7 thoughts on “Curtinhas

  1. Eu gostei muito de “Leonera”. Achei um filme muito bem conduzido, com uma ótima performance da atriz principal e com uma história que causa empatia de cara. Você não julga a personagem pela situação em que ela colocou o filho ou pela decisão final dela.

    Eu tenho muita curiosidade de ver “O Menino do Pijama Listrado”. Li ótimos comentários sobre ele, mas, ao mesmo tempo, tenho medo de ser um daqueles filmes manipuladores.

  2. Gosto muitissimo de Leonera, de longe o melhor filme de Trapero (embora nao tenha visto seu primeiro, Mundo Grua) e um dos meus preferidos do ano passado. O trabalho de camera, esquadrinhando aquela prisão, é de um senso estetico impressionante. Uma pena que a Fox cancelou o lançamento em dvd no inicio do ano e so o lançara daqui a um mes ainda…

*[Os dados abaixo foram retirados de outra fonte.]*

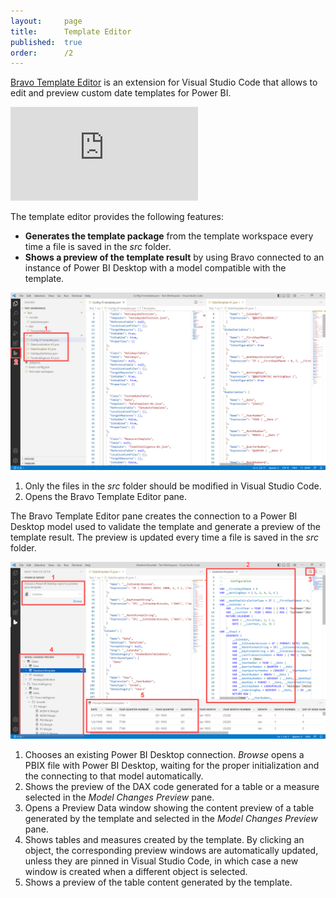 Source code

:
 ```yaml
---
layout:     page
title:      Template Editor
published:  true
order:      /2
---
```

[Bravo Template Editor](https://marketplace.visualstudio.com/items?itemName=SQLBI.bravo-template-editor) is an extension for Visual Studio Code that allows to edit and preview custom date templates for Power BI.

<div class="video-container">
    <iframe src="https://www.youtube.com/embed/pkTmJMd06XI?enablejsapi=1&modestbranding=1&rel=0&widget_referrer=embed" frameborder="0" allow="accelerometer; autoplay; clipboard-write; encrypted-media; gyroscope; picture-in-picture" allowfullscreen></iframe>
</div>

The template editor provides the following features:

- **Generates the template package** from the template workspace every time a file is saved in the *src* folder.
- **Shows a preview of the template result** by using Bravo connected to an instance of Power BI Desktop with a model compatible with the template.

<img src="images/customize-date-template-01.png" width="700">

1. Only the files in the *src* folder should be modified in Visual Studio Code.
2. Opens the Bravo Template Editor pane.

The Bravo Template Editor pane creates the connection to a Power BI Desktop model used to validate the template and generate a preview of the template result.
The preview is updated every time a file is saved in the *src* folder.

<img src="images/customize-date-template-02.png" width="700">

1. Chooses an existing Power BI Desktop connection. *Browse* opens a PBIX file with Power BI Desktop, waiting for the proper initialization and the connecting to that model automatically.
2. Shows the preview of the DAX code generated for a table or a measure selected in the *Model Changes Preview* pane.
3. Opens a Preview Data window showing the content preview of a table generated by the template and selected in the *Model Changes Preview* pane.
4. Shows tables and measures created by the template. By clicking an object, the corresponding preview windows are automatically updated, unless they are pinned in Visual Studio Code, in which case a new window is created when a different object is selected.
5. Shows a preview of the table content generated by the template.
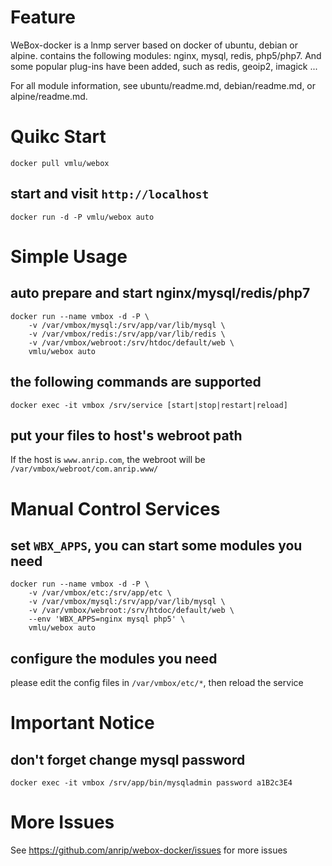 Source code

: # Feature

WeBox-docker is a lnmp server based on docker of ubuntu, debian or alpine. contains the following modules: nginx, mysql, redis, php5/php7. And some popular plug-ins have been added, such as redis, geoip2, imagick ...

For all module information, see ubuntu/readme.md, debian/readme.md, or alpine/readme.md.

# Quikc Start

```shell
docker pull vmlu/webox
```

## start and visit `http://localhost`

```shell
docker run -d -P vmlu/webox auto
```

# Simple Usage

## auto prepare and start nginx/mysql/redis/php7

```shell
docker run --name vmbox -d -P \
    -v /var/vmbox/mysql:/srv/app/var/lib/mysql \
    -v /var/vmbox/redis:/srv/app/var/lib/redis \
    -v /var/vmbox/webroot:/srv/htdoc/default/web \
    vmlu/webox auto
```

## the following commands are supported

```shell
docker exec -it vmbox /srv/service [start|stop|restart|reload]
```

## put your files to host's webroot path

If the host is `www.anrip.com`, the webroot will be `/var/vmbox/webroot/com.anrip.www/`

# Manual Control Services

## set `WBX_APPS`, you can start some modules you need

```shell
docker run --name vmbox -d -P \
    -v /var/vmbox/etc:/srv/app/etc \
    -v /var/vmbox/mysql:/srv/app/var/lib/mysql \
    -v /var/vmbox/webroot:/srv/htdoc/default/web \
    --env 'WBX_APPS=nginx mysql php5' \
    vmlu/webox auto
```

## configure the modules you need

please edit the config files in `/var/vmbox/etc/*`, then reload the service

# Important Notice

## don't forget change mysql password

```shell
docker exec -it vmbox /srv/app/bin/mysqladmin password a1B2c3E4
```

# More Issues

See https://github.com/anrip/webox-docker/issues for more issues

    Nao vi Olhar Estrangeiro (nem tenho vontade), mas me coloque no terceiro grupo em relaçao ao pijama listrado: os que ficam com os dois pés atras. Parece aquelas produçoes feitas pra tv, sem um minimo de criatividade e caprichando no pieguismo. Convenhamos, acho que tirando o Mike Leigh, o cinema ingles é uma bomba atras da outra.

    Abços!

  3. Quero muito ver Leonera, especialmente pelas críticas positivas. Do Trepero só vi Do Outro Lado da Lei, que achei apenas bom …
    O Menino do Pijama Listrado é um filme que assistirei com um certo preconceito, sou meio resistente a essa transformação do Holocausto em uma espécie de gênero cinematográfico …
    Por fim, fiquei interessado demais nesse documentário da Murat. Onde você conseguiu assistir?

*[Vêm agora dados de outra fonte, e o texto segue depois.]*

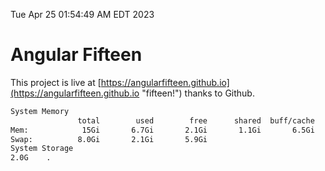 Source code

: Tue Apr 25 01:54:49 AM EDT 2023

# Angular Fifteen


This project is live at [https://angularfifteen.github.io](https://angularfifteen.github.io "fifteen!") thanks to Github.

```bash
System Memory
               total        used        free      shared  buff/cache   available
Mem:            15Gi       6.7Gi       2.1Gi       1.1Gi       6.5Gi       7.2Gi
Swap:          8.0Gi       2.1Gi       5.9Gi
System Storage
2.0G	.
```
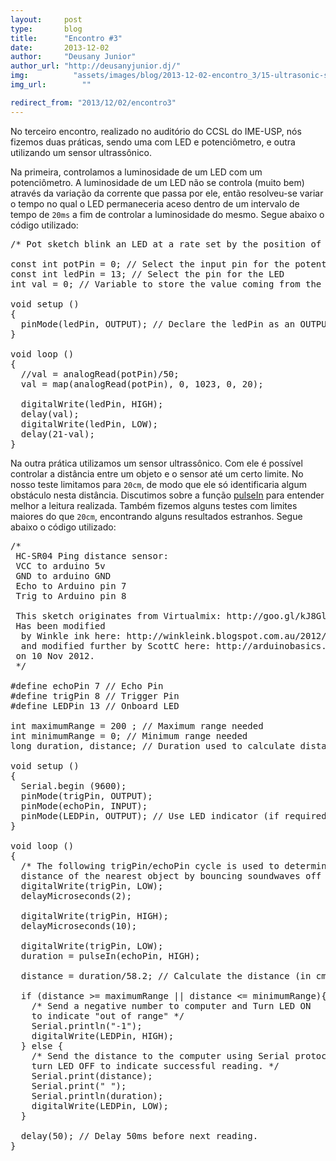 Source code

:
 ```yaml
---
layout:     post
type:       blog
title:      "Encontro #3"
date:       2013-12-02
author:     "Deusany Junior"
author_url: "http://deusanyjunior.dj/"
img: 	      "assets/images/blog/2013-12-02-encontro_3/15-ultrasonic-sensor-hc-sr04-1.jpg"
img_url: 		""

redirect_from: "2013/12/02/encontro3"
---
```


No terceiro encontro, realizado no auditório do CCSL do IME-USP, nós fizemos duas práticas, sendo uma com LED e potenciômetro, e outra utilizando um sensor ultrassônico.

Na primeira, controlamos a luminosidade de um LED com um potenciômetro. A luminosidade de um LED não se controla (muito bem) através da variação da corrente que passa por ele, então resolveu-se variar o tempo no qual o LED permaneceria aceso dentro de um intervalo de tempo de `20ms` a fim de controlar a luminosidade do mesmo. Segue abaixo o código utilizado:

<pre class="prettyprint">
/* Pot sketch blink an LED at a rate set by the position of a potentiometer */

const int potPin = 0; // Select the input pin for the potentiometer
const int ledPin = 13; // Select the pin for the LED
int val = 0; // Variable to store the value coming from the sensor

void setup ()
{
  pinMode(ledPin, OUTPUT); // Declare the ledPin as an OUTPUT
}

void loop ()
{
  //val = analogRead(potPin)/50;
  val = map(analogRead(potPin), 0, 1023, 0, 20);

  digitalWrite(ledPin, HIGH);
  delay(val);
  digitalWrite(ledPin, LOW);
  delay(21-val);
}
</pre>

Na outra prática utilizamos um sensor ultrassônico. Com ele é possível controlar a distância entre um objeto e o sensor até um certo limite. No nosso teste limitamos para `20cm`, de modo que ele só identificaria algum obstáculo nesta distância. Discutimos sobre a função [pulseIn](http://arduino.cc/en/Reference/pulseIn) para entender melhor a leitura realizada. Também fizemos alguns testes com limites maiores do que `20cm`, encontrando alguns resultados estranhos. Segue abaixo o código utilizado:

<pre class="prettyprint">
/*
 HC-SR04 Ping distance sensor:
 VCC to arduino 5v
 GND to arduino GND
 Echo to Arduino pin 7
 Trig to Arduino pin 8

 This sketch originates from Virtualmix: http://goo.gl/kJ8Gl
 Has been modified
  by Winkle ink here: http://winkleink.blogspot.com.au/2012/05/arduino-hc-sr04-ultrasonic-distance.html
  and modified further by ScottC here: http://arduinobasics.blogspot.com/
 on 10 Nov 2012.
 */

#define echoPin 7 // Echo Pin
#define trigPin 8 // Trigger Pin
#define LEDPin 13 // Onboard LED

int maximumRange = 200 ; // Maximum range needed
int minimumRange = 0; // Minimum range needed
long duration, distance; // Duration used to calculate distance

void setup ()
{
  Serial.begin (9600);
  pinMode(trigPin, OUTPUT);
  pinMode(echoPin, INPUT);
  pinMode(LEDPin, OUTPUT); // Use LED indicator (if required)
}

void loop ()
{
  /* The following trigPin/echoPin cycle is used to determine the
  distance of the nearest object by bouncing soundwaves off of it. */
  digitalWrite(trigPin, LOW);
  delayMicroseconds(2);

  digitalWrite(trigPin, HIGH);
  delayMicroseconds(10);

  digitalWrite(trigPin, LOW);
  duration = pulseIn(echoPin, HIGH);

  distance = duration/58.2; // Calculate the distance (in cm) based on the speed of sound.

  if (distance >= maximumRange || distance <= minimumRange){
    /* Send a negative number to computer and Turn LED ON
    to indicate "out of range" */
    Serial.println("-1");
    digitalWrite(LEDPin, HIGH);
  } else {
    /* Send the distance to the computer using Serial protocol, and
    turn LED OFF to indicate successful reading. */
    Serial.print(distance);
    Serial.print(" ");
    Serial.println(duration);
    digitalWrite(LEDPin, LOW);
  }

  delay(50); // Delay 50ms before next reading.
}
</pre>
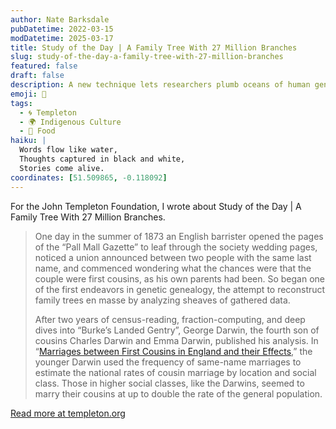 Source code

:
 ```yaml
---
author: Nate Barksdale
pubDatetime: 2022-03-15
modDatetime: 2025-03-17
title: Study of the Day | A Family Tree With 27 Million Branches
slug: study-of-the-day-a-family-tree-with-27-million-branches
featured: false
draft: false
description: A new technique lets researchers plumb oceans of human genetic data to produce the largest ever family tree — and they’re just getting started.
emoji: 📝
tags:
  - 🌀 Templeton
  - 🌍 Indigenous Culture
  - 🍗 Food
haiku: |
  Words flow like water,
  Thoughts captured in black and white,
  Stories come alive.
coordinates: [51.509865, -0.118092]
---
```


For the John Templeton Foundation, I wrote about Study of the Day | A Family Tree With 27 Million Branches.

> One day in the summer of 1873 an English barrister opened the pages of the “Pall Mall Gazette” to leaf through the society wedding pages, noticed a union announced between two people with the same last name, and commenced wondering what the chances were that the couple were first cousins, as his own parents had been. So began one of the first endeavors in genetic genealogy, the attempt to reconstruct family trees en masse by analyzing sheaves of gathered data.
>
> After two years of census-reading, fraction-computing, and deep dives into “Burke’s Landed Gentry”, George Darwin, the fourth son of cousins Charles Darwin and Emma Darwin, published his analysis. In “[Marriages between First Cousins in England and their Effects](http://darwin-online.org.uk/converted/pdf/1875_Marriages_A1058.pdf),” the younger Darwin used the frequency of same-name marriages to estimate the national rates of cousin marriage by location and social class. Those in higher social classes, like the Darwins, seemed to marry their cousins at up to double the rate of the general population.

[Read more at templeton.org](https://www.templeton.org/news/a-family-tree-with-27-million-branches)
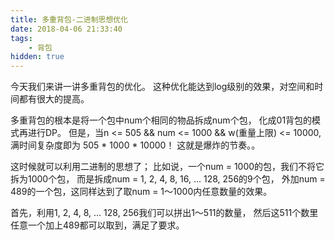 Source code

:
```yaml
---
title: 多重背包-二进制思想优化
date: 2018-04-06 21:33:40
tags:
    - 背包
hidden: true
---
```


今天我们来讲一讲多重背包的优化。
这种优化能达到log级别的效果，对空间和时间都有很大的提高。

多重背包的根本是将一个包中num个相同的物品拆成num个包，
化成01背包的模式再进行DP。
但是，当n <= 505 && num <= 1000 && w(重量上限) <= 10000,
满时间复杂度即为 505 * 1000 * 10000！
这就是爆炸的节奏。。

这时候就可以利用二进制的思想了；
比如说，一个num = 1000的包，我们不将它拆为1000个包，
而是拆成num = 1, 2, 4, 8, 16, ... 128, 256的9个包，
外加num = 489的一个包，这同样达到了取num = 1～1000内任意数量的效果。

首先，利用1, 2, 4, 8, ... 128, 256我们可以拼出1～511的数量，
然后这511个数里任意一个加上489都可以取到，满足了要求。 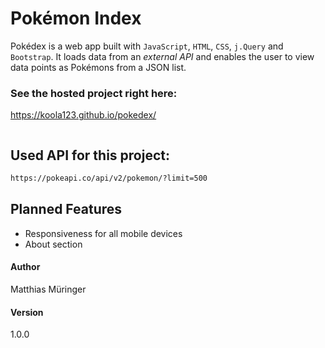 # Pokémon Index

Pokédex is a web app built with `JavaScript`, `HTML`, `CSS`, `j.Query` and `Bootstrap`.
It loads data from an *external API* and enables the user to view data points as Pokémons from a JSON list.


### See the hosted project right here:
https://koola123.github.io/pokedex/

![]()

## Used API for this project:
```html
https://pokeapi.co/api/v2/pokemon/?limit=500
```




## Planned Features
* Responsiveness for all mobile devices
* About section

#### Author
Matthias Müringer

#### Version
1.0.0
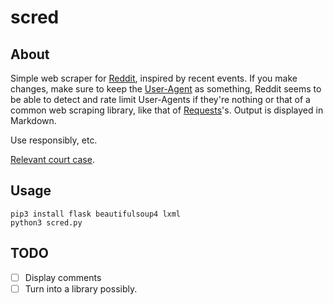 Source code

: # scred

## About

Simple web scraper for [Reddit](https://old.reddit.com), inspired by recent
events. If you make changes, make sure to keep the
[User-Agent](https://en.wikipedia.org/wiki/User_agent) as something, Reddit
seems to be able to detect and rate limit User-Agents if they're nothing or
that of a common web scraping library, like that of
[Requests](https://requests.readthedocs.io/en/latest/)'s. Output is displayed
in Markdown.

Use responsibly, etc.

[Relevant court case](https://en.wikipedia.org/wiki/HiQ_Labs_v._LinkedIn).

## Usage

```
pip3 install flask beautifulsoup4 lxml
python3 scred.py
```

## TODO

- [ ] Display comments
- [ ] Turn into a library possibly.
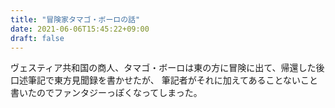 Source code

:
```yaml
---
title: "冒険家タマゴ・ボーロの話"
date: 2021-06-06T15:45:22+09:00
draft: false
---
```


ヴェスティア共和国の商人、タマゴ・ボーロは東の方に冒険に出て、帰還した後口述筆記で東方見聞録を書かせたが、
筆記者がそれに加えてあることないこと書いたのでファンタジーっぽくなってしまった。
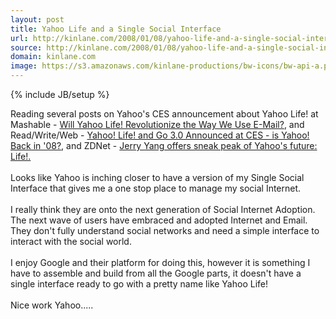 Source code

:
 ```yaml
---
layout: post
title: Yahoo Life and a Single Social Interface
url: http://kinlane.com/2008/01/08/yahoo-life-and-a-single-social-interface/
source: http://kinlane.com/2008/01/08/yahoo-life-and-a-single-social-interface/
domain: kinlane.com
image: https://s3.amazonaws.com/kinlane-productions/bw-icons/bw-api-a.png
---
```

{% include JB/setup %}

<p>
     Reading several posts on Yahoo's CES announcement about Yahoo Life! at Mashable - <a href="http://mashable.com/2008/01/07/daily-poll-will-yahoo-life-revolutionize-the-way-we-use-e-mail/">Will Yahoo Life! Revolutionize the Way We Use E-Mail?</a>, and Read/Write/Web - <a href="http://www.readwriteweb.com/archives/yahoo_life_and_go_3_ces.php">Yahoo! Life! and Go 3.0 Announced at CES - is Yahoo! Back in '08?</a>, and ZDNet - <a href="http://blogs.zdnet.com/BTL/?p=7503">Jerry Yang offers sneak peak of Yahoo's future: Life!.</a>
     <br />
     <br />
     Looks like Yahoo is inching closer to have a version of my Single Social Interface that gives me a one stop place to manage my social Internet.
     <br />
     <br />
     I really think they are onto the next generation of Social Internet Adoption. The next wave of users have embraced and adopted Internet and Email. They don't fully understand social networks and need a simple interface to interact with the social world.
     <br />
     <br />
     I enjoy Google and their platform for doing this, however it is something I have to assemble and build from all the Google parts, it doesn't have a single interface ready to go with a pretty name like Yahoo Life!
     <br />
     <br />
     Nice work Yahoo.....
</p>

  4. A-ha! Acho que a sua resenha do menino do pijama listrado se aproxima mais do que eu acharia se visse o filme! Esse Leonera tá todo mundo falando bem. Onde eu estava que nem ouvi falar sobre?

    Abs!

  5. Eu também gostei de “Leonera”, embora eu não tenha gostado de como a história termina e pelo fato de nunca sabermos se a protagonista foi acusada por algo que cometeu ou não. Já sobre “O Menino do Pijama Listrado” eu sou do grupo que compra a idéia do filme, pois eu o achei ótimo e extremamente tocante.

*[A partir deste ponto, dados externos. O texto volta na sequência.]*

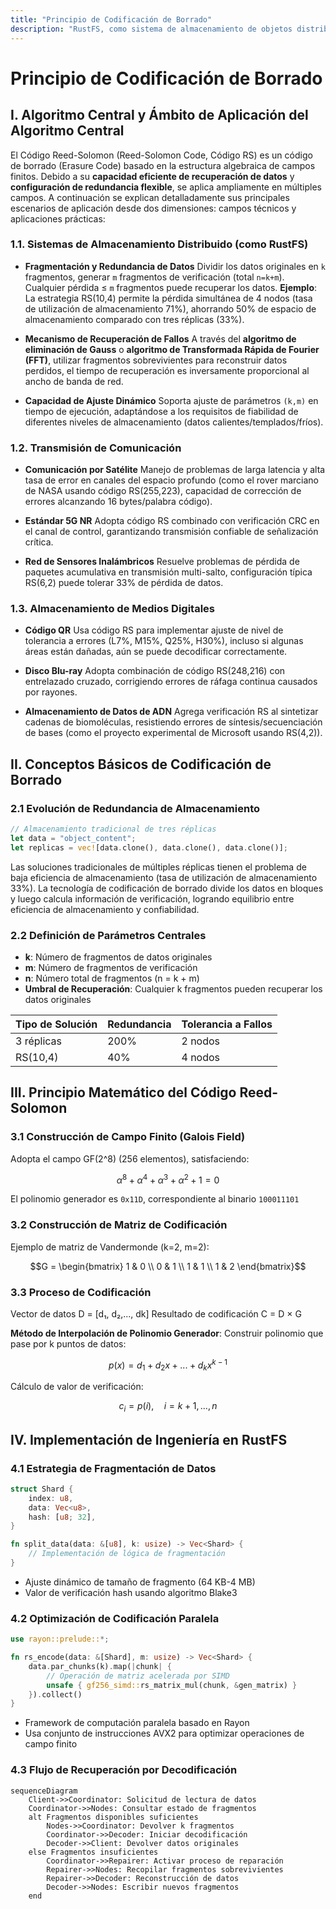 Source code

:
 ```yaml
---
title: "Principio de Codificación de Borrado"
description: "RustFS, como sistema de almacenamiento de objetos distribuido de nueva generación, muestra ventajas únicas en el campo del almacenamiento en nube a través de diseños arquitectónicos innovadores y características de seguridad de memoria. Una de sus innovaciones principales es la aplicación profunda del Codificación de Borrado Reed-Solomon."
---
```


# Principio de Codificación de Borrado

## I. Algoritmo Central y Ámbito de Aplicación del Algoritmo Central

El Código Reed-Solomon (Reed-Solomon Code, Código RS) es un código de borrado (Erasure Code) basado en la estructura algebraica de campos finitos. Debido a su **capacidad eficiente de recuperación de datos** y **configuración de redundancia flexible**, se aplica ampliamente en múltiples campos. A continuación se explican detalladamente sus principales escenarios de aplicación desde dos dimensiones: campos técnicos y aplicaciones prácticas:

### 1.1. Sistemas de Almacenamiento Distribuido (como RustFS)
- **Fragmentación y Redundancia de Datos**
  Dividir los datos originales en `k` fragmentos, generar `m` fragmentos de verificación (total `n=k+m`). Cualquier pérdida ≤ `m` fragmentos puede recuperar los datos.
  **Ejemplo**: La estrategia RS(10,4) permite la pérdida simultánea de 4 nodos (tasa de utilización de almacenamiento 71%), ahorrando 50% de espacio de almacenamiento comparado con tres réplicas (33%).

- **Mecanismo de Recuperación de Fallos**
  A través del **algoritmo de eliminación de Gauss** o **algoritmo de Transformada Rápida de Fourier (FFT)**, utilizar fragmentos sobrevivientes para reconstruir datos perdidos, el tiempo de recuperación es inversamente proporcional al ancho de banda de red.

- **Capacidad de Ajuste Dinámico**
  Soporta ajuste de parámetros `(k,m)` en tiempo de ejecución, adaptándose a los requisitos de fiabilidad de diferentes niveles de almacenamiento (datos calientes/templados/fríos).

### 1.2. Transmisión de Comunicación
- **Comunicación por Satélite**
  Manejo de problemas de larga latencia y alta tasa de error en canales del espacio profundo (como el rover marciano de NASA usando código RS(255,223), capacidad de corrección de errores alcanzando 16 bytes/palabra código).

- **Estándar 5G NR**
  Adopta código RS combinado con verificación CRC en el canal de control, garantizando transmisión confiable de señalización crítica.

- **Red de Sensores Inalámbricos**
  Resuelve problemas de pérdida de paquetes acumulativa en transmisión multi-salto, configuración típica RS(6,2) puede tolerar 33% de pérdida de datos.

### 1.3. Almacenamiento de Medios Digitales
- **Código QR**
  Usa código RS para implementar ajuste de nivel de tolerancia a errores (L7%, M15%, Q25%, H30%), incluso si algunas áreas están dañadas, aún se puede decodificar correctamente.

- **Disco Blu-ray**
  Adopta combinación de código RS(248,216) con entrelazado cruzado, corrigiendo errores de ráfaga continua causados por rayones.

- **Almacenamiento de Datos de ADN**
  Agrega verificación RS al sintetizar cadenas de biomoléculas, resistiendo errores de síntesis/secuenciación de bases (como el proyecto experimental de Microsoft usando RS(4,2)).

## II. Conceptos Básicos de Codificación de Borrado

### 2.1 Evolución de Redundancia de Almacenamiento
```rust
// Almacenamiento tradicional de tres réplicas
let data = "object_content";
let replicas = vec![data.clone(), data.clone(), data.clone()];
```
Las soluciones tradicionales de múltiples réplicas tienen el problema de baja eficiencia de almacenamiento (tasa de utilización de almacenamiento 33%). La tecnología de codificación de borrado divide los datos en bloques y luego calcula información de verificación, logrando equilibrio entre eficiencia de almacenamiento y confiabilidad.

### 2.2 Definición de Parámetros Centrales
- **k**: Número de fragmentos de datos originales
- **m**: Número de fragmentos de verificación
- **n**: Número total de fragmentos (n = k + m)
- **Umbral de Recuperación**: Cualquier k fragmentos pueden recuperar los datos originales

| Tipo de Solución | Redundancia | Tolerancia a Fallos |
|------------|----------|------------|
| 3 réplicas | 200% | 2 nodos |
| RS(10,4) | 40% | 4 nodos |

## III. Principio Matemático del Código Reed-Solomon

### 3.1 Construcción de Campo Finito (Galois Field)
Adopta el campo GF(2^8) (256 elementos), satisfaciendo:
```math
α^8 + α^4 + α^3 + α^2 + 1 = 0
```
El polinomio generador es `0x11D`, correspondiente al binario `100011101`

### 3.2 Construcción de Matriz de Codificación
Ejemplo de matriz de Vandermonde (k=2, m=2):
```math
G = \begin{bmatrix}
1 & 0 \\
0 & 1 \\
1 & 1 \\
1 & 2
\end{bmatrix}
```

### 3.3 Proceso de Codificación
Vector de datos D = [d₁, d₂,..., dk]
Resultado de codificación C = D × G

**Método de Interpolación de Polinomio Generador**:
Construir polinomio que pase por k puntos de datos:
```math
p(x) = d_1 + d_2x + ... + d_kx^{k-1}
```
Cálculo de valor de verificación:
```math
c_i = p(i), \quad i = k+1,...,n
```

## IV. Implementación de Ingeniería en RustFS

### 4.1 Estrategia de Fragmentación de Datos
```rust
struct Shard {
    index: u8,
    data: Vec<u8>,
    hash: [u8; 32],
}

fn split_data(data: &[u8], k: usize) -> Vec<Shard> {
    // Implementación de lógica de fragmentación
}
```
- Ajuste dinámico de tamaño de fragmento (64 KB-4 MB)
- Valor de verificación hash usando algoritmo Blake3

### 4.2 Optimización de Codificación Paralela
```rust
use rayon::prelude::*;

fn rs_encode(data: &[Shard], m: usize) -> Vec<Shard> {
    data.par_chunks(k).map(|chunk| {
        // Operación de matriz acelerada por SIMD
        unsafe { gf256_simd::rs_matrix_mul(chunk, &gen_matrix) }
    }).collect()
}
```
- Framework de computación paralela basado en Rayon
- Usa conjunto de instrucciones AVX2 para optimizar operaciones de campo finito

### 4.3 Flujo de Recuperación por Decodificación
```mermaid
sequenceDiagram
    Client->>Coordinator: Solicitud de lectura de datos
    Coordinator->>Nodes: Consultar estado de fragmentos
    alt Fragmentos disponibles suficientes
        Nodes->>Coordinator: Devolver k fragmentos
        Coordinator->>Decoder: Iniciar decodificación
        Decoder->>Client: Devolver datos originales
    else Fragmentos insuficientes
        Coordinator->>Repairer: Activar proceso de reparación
        Repairer->>Nodes: Recopilar fragmentos sobrevivientes
        Repairer->>Decoder: Reconstrucción de datos
        Decoder->>Nodes: Escribir nuevos fragmentos
    end
```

    Abraços, excelente semana!

  6. Muito bom Diego, um tipo de cinema mais de observação. Recomendadíssimo.

    Realmente Kamila, em Leonera não há julgamento da personagem, mas a observação de seus atos naquelas situações-limites. Martina Gusman está grande. E de fato, O Menino do Pijama Listrado pende para o manipulador, embora tenha uma ideia inicial tão boa…

    Hélio, também não vi esse do Trapero nem Nascido e Criado, e embora não ache Leonera um filme excepcional, gosto bastante da forma como ele filma e do senso de observação sem julgamentos. Olhar Estrangeiro pode ser falho, mas vale a pena uma conferida. Já O Menino do Pijama Listrado é desses que causam aversão em muita gente mesmo, entendo perfeitamente.

    Wallace, Leonera consegue ser melhor que Do Outro Lado da Lei, não perca a oportunidade de vê-lo assim que puder. O problema em O Menino do Pijama Listrado não é nem a temática do Holocausto, mas a tentativa de manipulação barata através do drama de criancinhas. Isso é golpe baixo. Já Olhar Estrangeiro eu assisti em um cineclube aqui em minha cidade, mas não acho que seja difícil de encontrar nas locadoras.

    Talvez Dudu, mas veja o filme porque sua percepção pode ser diferente. E você não ouviu falar de Leonera? É, teve um lançamento fraco no final do ano pasado, mas é uma ótima produção desse fresco cinema argentino.

    Ok Alex, mas são justamente essas dúvidas que enriquecem o filme. A gente tá muito acostumado pelo cinemão norte-americano a receber as coisas prontas, com respostas exatas e acabadas. O Trapero investe no caminho oposto e nos põe em xeque. Acompanhar os desacaminhos da protagonista é angustiante mas ao mesmo tempo pomos a mão no fogo por ela. E também discordamos sobre O Menino do Pijama Listrado pois acredito que o filme é descaradamente piegas. Boa semana pra ti também!!!